## Given information
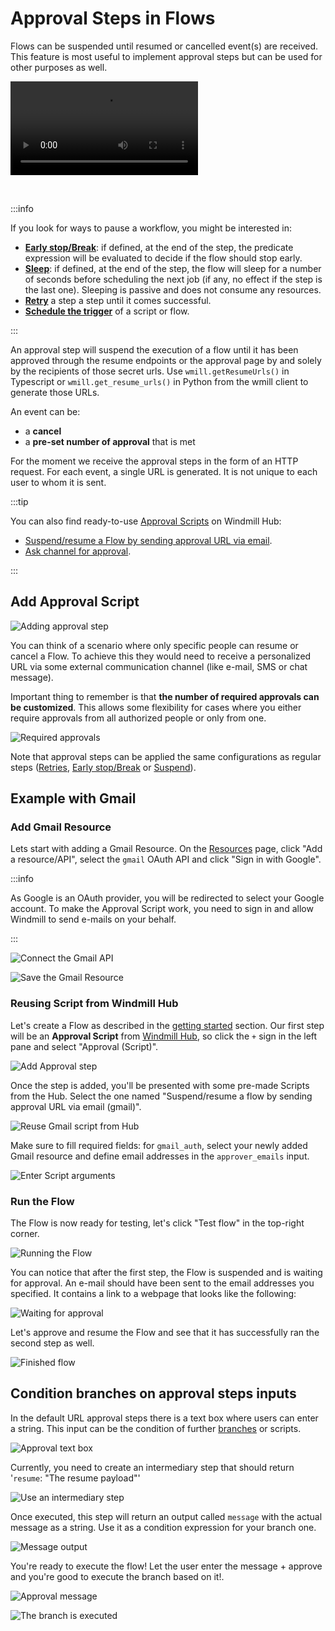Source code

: # Approval Steps in Flows

Flows can be suspended until resumed or cancelled event(s) are received. This
feature is most useful to implement approval steps but can be used for other
purposes as well.

<video
    className="border-2 rounded-xl object-cover w-full h-full dark:border-gray-800"
    autoPlay
    loop
    controls
    id="main-video"
    src="/videos/flow-approval.mp4"
/>

<br/>

:::info

If you look for ways to pause a workflow, you might be interested in:

- **[Early stop/Break](./2_early_stop.md)**: if defined, at the end of the step, the predicate expression will be evaluated to decide if the flow should stop early.
- **[Sleep](./15_sleep.md)**: if defined, at the end of the step, the flow will sleep for a number of seconds before scheduling the next job (if any, no effect if the step is the last one). Sleeping is passive and does not consume any resources.
- **[Retry](./14_retries.md)** a step a step until it comes successful.
- **[Schedule the trigger](../core_concepts/1_scheduling/index.md)** of a script or flow.

:::

An approval step will suspend the execution of a flow until it has been approved
through the resume endpoints or the approval page by and solely by the recipients of
those secret urls. Use `wmill.getResumeUrls()` in Typescript or
`wmill.get_resume_urls()` in Python from the wmill client to generate those URLs.

An event can be:

- a **cancel**
- a **pre-set number of approval** that is met

For the moment we receive the approval steps in the form of an HTTP request. For each event, a single URL is generated. It is not unique to each user to whom it is sent.

:::tip

You can also find ready-to-use [Approval Scripts](https://hub.windmill.dev/approvals)
on Windmill Hub:

- [Suspend/resume a Flow by sending approval URL via email](https://hub.windmill.dev/scripts/gmail/1397/suspend%2Fresume-a-flow-by-sending-approval-url-via-email-gmail).
- [Ask channel for approval](https://hub.windmill.dev/scripts/slack/1503/ask-channel-for-approval-slack).

:::

## Add Approval Script

![Adding approval step](../assets/flows/approval-step.png)

You can think of a scenario where only specific people can resume or cancel a
Flow. To achieve this they would need to receive a personalized URL via some
external communication channel (like e-mail, SMS or chat message).

Important thing to remember is that **the number of required approvals can be
customized**. This allows some flexibility for cases where you either require
approvals from all authorized people or only from one.

![Required approvals](../assets/flows/flow-number-of-approvals.png)

Note that approval steps can be applied the same configurations as regular steps ([Retries](./14_retries.md), [Early stop/Break](./2_early_stop.md) or [Suspend](./15_sleep.md)).

## Example with Gmail

### Add Gmail Resource

Lets start with adding a Gmail Resource. On the
[Resources](../core_concepts/3_resources_and_types/index.md) page, click "Add a
resource/API", select the `gmail` OAuth API and click "Sign in with Google".

:::info

As Google is an OAuth provider, you will be redirected to select your Google
account. To make the Approval Script work, you need to sign in and allow
Windmill to send e-mails on your behalf.

:::

![Connect the Gmail API](../assets/flows/connect-api.png)

![Save the Gmail Resource](../assets/flows/save-resource.png)

### Reusing Script from Windmill Hub

Let's create a Flow as described in the
[getting started](../getting_started/6_flows_quickstart/index.md) section.
Our first step will be an **Approval Script** from
[Windmill Hub](https://hub.windmill.dev), so click the `+` sign in the left pane
and select "Approval (Script)".

![Add Approval step](../assets/flows/approval-step.png)

Once the step is added, you'll be presented with some pre-made Scripts from the
Hub. Select the one named "Suspend/resume a flow by sending approval URL via
email (gmail)".

![Reuse Gmail script from Hub](../assets/flows/gmail-hub-script.png)

Make sure to fill required fields: for `gmail_auth`, select your newly added
Gmail resource and define email addresses in the `approver_emails` input.

![Enter Script arguments](../assets/flows/script-arguments.png)

### Run the Flow

The Flow is now ready for testing, let's click "Test flow" in the top-right
corner.

![Running the Flow](../assets/flows/running.png)

You can notice that after the first step, the Flow is suspended and is waiting
for approval. An e-mail should have been sent to the email addresses you
specified. It contains a link to a webpage that looks like the following:

![Waiting for approval](../assets/flows/approval.png)

Let's approve and resume the Flow and see that it has successfully ran the
second step as well.

![Finished flow](../assets/flows/finished-flow.png)

## Condition branches on approval steps inputs

In the default URL approval steps there is a text box where users can enter a string. This input can be the condition of further [branches](./13_flow_branches.md) or scripts.

![Approval text box](../assets/flows/approval-textbox.png)

Currently, you need to create an intermediary step that should return '`resume`: "The resume payload"'

![Use an intermediary step](../assets/flows/intermediary-step.png)

Once executed, this step will return an output called `message` with the actual message as a string. Use it as a condition expression for your branch one.

![Message output](../assets/flows/message-condition.png)

You're ready to execute the flow! Let the user enter the message + approve and you're good to execute the branch based on it!.

![Approval message](../assets/flows/approval-message.png)

![The branch is executed](../assets/flows/branch-executed.png)
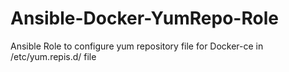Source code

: # Ansible-Docker-YumRepo-Role
Ansible Role to configure yum repository file for Docker-ce in /etc/yum.repis.d/ file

## Task goal
Copy only this part of the entries above: the line with "For the moment", the line with "Our first step", and the lines between, all exactly as written.

## Response below
For the moment we receive the approval steps in the form of an HTTP request. For each event, a single URL is generated. It is not unique to each user to whom it is sent.

:::tip

You can also find ready-to-use [Approval Scripts](https://hub.windmill.dev/approvals)
on Windmill Hub:

- [Suspend/resume a Flow by sending approval URL via email](https://hub.windmill.dev/scripts/gmail/1397/suspend%2Fresume-a-flow-by-sending-approval-url-via-email-gmail).
- [Ask channel for approval](https://hub.windmill.dev/scripts/slack/1503/ask-channel-for-approval-slack).

:::

## Add Approval Script

![Adding approval step](../assets/flows/approval-step.png)

You can think of a scenario where only specific people can resume or cancel a
Flow. To achieve this they would need to receive a personalized URL via some
external communication channel (like e-mail, SMS or chat message).

Important thing to remember is that **the number of required approvals can be
customized**. This allows some flexibility for cases where you either require
approvals from all authorized people or only from one.

![Required approvals](../assets/flows/flow-number-of-approvals.png)

Note that approval steps can be applied the same configurations as regular steps ([Retries](./14_retries.md), [Early stop/Break](./2_early_stop.md) or [Suspend](./15_sleep.md)).

## Example with Gmail

### Add Gmail Resource

Lets start with adding a Gmail Resource. On the
[Resources](../core_concepts/3_resources_and_types/index.md) page, click "Add a
resource/API", select the `gmail` OAuth API and click "Sign in with Google".

:::info

As Google is an OAuth provider, you will be redirected to select your Google
account. To make the Approval Script work, you need to sign in and allow
Windmill to send e-mails on your behalf.

:::

![Connect the Gmail API](../assets/flows/connect-api.png)

![Save the Gmail Resource](../assets/flows/save-resource.png)

### Reusing Script from Windmill Hub

Let's create a Flow as described in the
[getting started](../getting_started/6_flows_quickstart/index.md) section.
Our first step will be an **Approval Script** from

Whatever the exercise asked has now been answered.